Sustainable fishing at your fingertips: The best fish to buy? Ask your cell phone
Ah, the familiar grocery store guessing game: Which fish is the right one to buy? Farm raised or wild? Pacific or Atlantic? Yellowfin or albacore tuna? Is that swordfish laden with mercury? And what about the shark?
It's close to impossible to remember all the factors that go into making fish healthy and eco-friendly—or not—especially during a rushed trip to the supermarket or a business meeting over sushi. And although any given choice might seem insignificant, all those everyday purchases may have a big impact on the oceans in the long run, says Ken Peterson, spokesperson for the Monterey Bay Aquarium in California.
Relax.
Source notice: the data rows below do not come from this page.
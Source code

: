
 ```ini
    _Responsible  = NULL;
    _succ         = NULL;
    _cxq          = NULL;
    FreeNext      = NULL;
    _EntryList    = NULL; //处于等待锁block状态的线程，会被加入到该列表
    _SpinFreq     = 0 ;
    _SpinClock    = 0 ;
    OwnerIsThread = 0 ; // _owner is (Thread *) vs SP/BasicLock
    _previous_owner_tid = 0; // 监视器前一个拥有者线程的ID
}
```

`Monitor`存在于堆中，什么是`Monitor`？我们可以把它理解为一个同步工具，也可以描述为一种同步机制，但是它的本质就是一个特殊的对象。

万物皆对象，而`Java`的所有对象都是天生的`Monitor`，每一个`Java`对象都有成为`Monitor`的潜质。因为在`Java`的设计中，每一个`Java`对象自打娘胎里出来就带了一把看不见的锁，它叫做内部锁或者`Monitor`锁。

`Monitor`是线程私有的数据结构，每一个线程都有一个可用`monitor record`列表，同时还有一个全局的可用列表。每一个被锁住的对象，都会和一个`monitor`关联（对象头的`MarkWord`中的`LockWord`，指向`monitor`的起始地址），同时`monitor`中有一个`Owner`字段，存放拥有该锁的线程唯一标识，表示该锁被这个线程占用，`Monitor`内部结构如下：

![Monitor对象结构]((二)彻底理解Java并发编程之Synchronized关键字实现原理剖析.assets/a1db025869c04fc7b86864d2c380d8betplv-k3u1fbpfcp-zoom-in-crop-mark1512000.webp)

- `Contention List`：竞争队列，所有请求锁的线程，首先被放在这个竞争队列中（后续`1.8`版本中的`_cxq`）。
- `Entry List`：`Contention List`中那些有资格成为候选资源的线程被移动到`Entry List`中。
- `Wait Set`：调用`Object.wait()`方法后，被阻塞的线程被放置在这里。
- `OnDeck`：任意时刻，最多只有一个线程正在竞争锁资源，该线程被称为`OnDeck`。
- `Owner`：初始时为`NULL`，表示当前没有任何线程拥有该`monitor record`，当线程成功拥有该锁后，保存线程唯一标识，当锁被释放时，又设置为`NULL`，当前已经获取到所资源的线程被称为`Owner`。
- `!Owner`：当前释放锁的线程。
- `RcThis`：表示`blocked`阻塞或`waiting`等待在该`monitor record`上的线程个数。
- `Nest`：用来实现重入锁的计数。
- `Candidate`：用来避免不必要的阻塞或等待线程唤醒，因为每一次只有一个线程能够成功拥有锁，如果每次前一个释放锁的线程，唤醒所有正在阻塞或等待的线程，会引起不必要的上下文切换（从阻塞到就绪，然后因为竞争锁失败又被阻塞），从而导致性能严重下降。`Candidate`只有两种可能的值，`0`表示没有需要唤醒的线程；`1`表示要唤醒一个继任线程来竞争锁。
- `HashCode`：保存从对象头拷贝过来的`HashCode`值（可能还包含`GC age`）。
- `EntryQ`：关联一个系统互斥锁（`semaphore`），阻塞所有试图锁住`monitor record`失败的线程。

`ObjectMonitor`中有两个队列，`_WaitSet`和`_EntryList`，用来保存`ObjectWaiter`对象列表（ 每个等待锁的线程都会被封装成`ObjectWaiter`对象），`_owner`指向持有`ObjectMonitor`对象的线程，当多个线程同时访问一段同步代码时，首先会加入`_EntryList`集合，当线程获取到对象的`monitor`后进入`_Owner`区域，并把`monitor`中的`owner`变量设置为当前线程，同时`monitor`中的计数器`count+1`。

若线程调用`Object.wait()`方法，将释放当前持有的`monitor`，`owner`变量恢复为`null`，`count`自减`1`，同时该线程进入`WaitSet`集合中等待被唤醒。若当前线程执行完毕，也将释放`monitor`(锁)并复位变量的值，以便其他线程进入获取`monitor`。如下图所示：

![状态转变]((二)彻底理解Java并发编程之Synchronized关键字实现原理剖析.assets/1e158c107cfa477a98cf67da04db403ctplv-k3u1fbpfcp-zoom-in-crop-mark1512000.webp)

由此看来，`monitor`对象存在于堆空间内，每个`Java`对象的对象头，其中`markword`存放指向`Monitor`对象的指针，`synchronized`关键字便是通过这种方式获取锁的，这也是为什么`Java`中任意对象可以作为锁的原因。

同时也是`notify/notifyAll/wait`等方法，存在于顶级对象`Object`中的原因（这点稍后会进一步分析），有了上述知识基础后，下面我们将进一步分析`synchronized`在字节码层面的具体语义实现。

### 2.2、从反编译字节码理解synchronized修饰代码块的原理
Help is only as far away as the cell phone in your hand, thanks to three environmental dot-orgs that have set up services consumers can link to 24/7 to instantly get all the fishy facts.
The folks at Blue Ocean Institute, an East Norwich, N.Y.–based nonprofit that studies and promotes the world's oceans, have created FishPhone, which uses a color scale to rate fish from green to red (green being the ecofriendliest). It also red flags varieties known to contain high levels of mercury, a metal associated with neurological problems and birth defects, as well as polychlorinated biphenyls (PCBs), organic compounds that are assumed carcinogens and have also been linked to reproductive problems.
To use FishPhone: simply send a text message that says FISH and the variety you're considering to 30644; you'll receive an instant text reply on whether your choice is healthy for you, not to mention for the planet. (Users with Internet access on their mobiles may opt instead to search fishphone.org.)
For instance, when asked about swordfish, the service texts back within seconds: "Atlantic and Mediterranean caught (GREEN), very few environmental concerns; Pacific caught (YELLOW) some environmental concerns. HEALTH ADVISORY: High Mercury."
Elaine Iandoli, a Blue Ocean spokesperson, says that FishPhone has received some 45,000 queries from more than 15,000 users since it was launched in fall 2007. She says it includes rankings of some 100 edible sea creatures that are updated twice a year and comprise different wild-caught and farm-raised fish. For wild fish, scientists take into account how a fish is caught (using nets, polls or harpoons, for example); whether the stock is being managed responsibly; how abundant the breed is (compared with historic levels); and whether fishing methods endanger other species (such as nets used to fish for yellowfin tuna that snare and kill dolphins). For farmed fish, they factor in what the fish are fed, if the farms are big polluters, and the risk of the farmed species wreaking havoc on local ecosystems if they escape.
The fish most asked about, says Iandoli: salmon. (Just FYI—and to save the texting fee—the healthiest and most ecofriendly dish is wild-caught Alaskan).
"I think it's a great educational tool, which is just what a lot of consumers need right now," says Katharine Burnham, media director of the New York City–based Environmental Defense Fund (EDF), which offers a similar online service called Seafood Selector on its Web site and for mobile devices. "A lot of consumers are becoming better educated about where their food comes from."
EDF has partnered with the Monterey Bay Aquarium, which also offers an online and mobile service called Seafood Watch, to provide an online sushi guide that takes into account the health of both humans and the ocean.
The aquarium also recently launched an application for the iPhone that allows users to check out the eco-worthiness of their selections.
"People's choices make a huge difference in the water," Monterey's Peterson says. Not to mention on their own health. So now you can have your fish—and eat it, too.